Last week, I wrote a column explaining why a Mitt Romney nomination would kill the repeal movement by allowing President Obama to neutralize the health care issue given the similarities between the Massachusetts plan and the national health care law. At one point, I noted that Romney’s Free and Strong America PAC recently announced a “Prescription for Repeal” initiative to contribute to conservative candidates. But the language leaves wiggle by promising only to repeal the “worse aspects” of ObamaCare without defining what they are.
Today, a blogger for the website Rightosphere, Kavon Nikrad, writes that he asked Romney at a recent book signing to clarify what was meant by the “worst aspects,” and Romney told him that he would oppose a repeal of the individual mandate.

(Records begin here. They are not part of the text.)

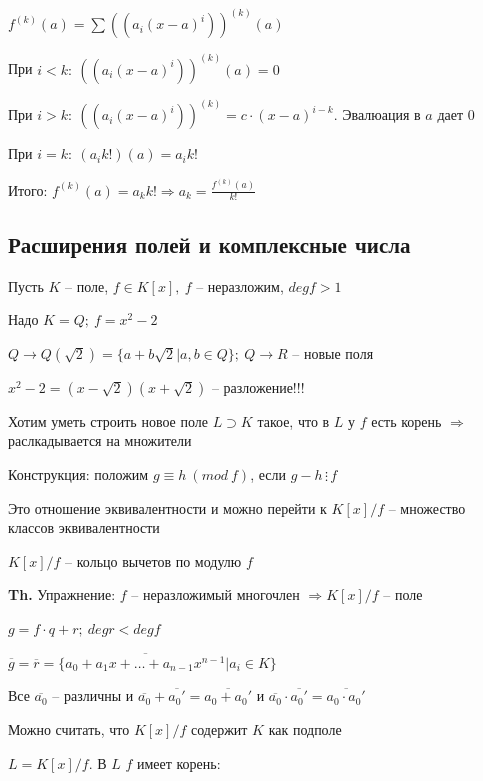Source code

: \documentclass[14pt, letter paper]{article}
\begin{document}
$f^{(k)}(a) = \sum ((a_i(x - a)^i))^{(k)}(a)$

При $i < k:\ ((a_i(x - a)^i))^{(k)}(a) = 0$

При $i > k:\ ((a_i(x - a)^i))^{(k)} = c \cdot (x - a)^{i - k}$. Эвалюация в $a$ дает 0

При $i = k:\ (a_i k!)(a) = a_i k!$

Итого: $f^{(k)}(a) = a_k k! \Rightarrow a_k = \frac{f^{(k)}(a)}{k!}$

\vspace{5mm}

\begin{center}
    \section*{Расширения полей и комплексные числа}
\end{center}

Пусть $K$ -- поле, $f \in K[x],\ f$ -- неразложим, $degf > 1$

Надо $K = Q;\ f = x^2 - 2$

$Q \rightarrow Q(\sqrt{2}) = \{a + b\sqrt{2} | a, b \in Q\};\ Q \rightarrow R$ -- новые поля

$x^2 - 2 = (x - \sqrt{2})(x + \sqrt{2})$ -- разложение!!!

Хотим уметь строить новое поле $L \supset K$ такое, что в $L$ у $f$ есть корень $\Rightarrow$ раслкадывается на множители

Конструкция: положим $g \equiv h\ (mod\ f)$, если $g - h \, \vdots \, f$

Это отношение эквивалентности и можно перейти к $K[x]/f$ -- множество классов эквивалентности

$K[x]/f$ -- кольцо вычетов по модулю $f$

\textbf{Th.} Упражнение: $f$ -- неразложимый многочлен $\Rightarrow K[x]/f$ -- поле

$g = f \cdot q + r;\ degr < degf$

$\overline{g} = \overline{r} = \{\overline{a_0 + a_1x + \ldots + a_{n-1}x^{n-1}} | a_i \in K\}$

Все $\overline{a_0}$ -- различны и $\overline{a_0} + \overline{a_0'} = \overline{a_0 + a_0'}$ и $\overline{a_0} \cdot \overline{a_0'} = \overline{a_0 \cdot a_0'}$

Можно считать, что $K[x]/f$ содержит $K$ как подполе

\vspace{5mm}

$L = K[x]/f$. В $L$ $f$ имеет корень:
\end{document}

Here was the exchange, according to Nikrad:
I was one of the first in line to the book signing, and when my turn came I asked Gov. Romney if I could ask him a question. After he told me that this was OK, I posed the following question to him:
“You have stated your intention to spearhead the effort to repeal the ‘worst aspects’ of Obamacare, does this include the repeal of the individual mandate and pre-existing exclusion?”
The Governor’s answer:
Gov. Romney went on to explain that he does not wish to repeal these aspects because of the deleterious effect it would have on those with pre-existing conditions in obtaining health insurance.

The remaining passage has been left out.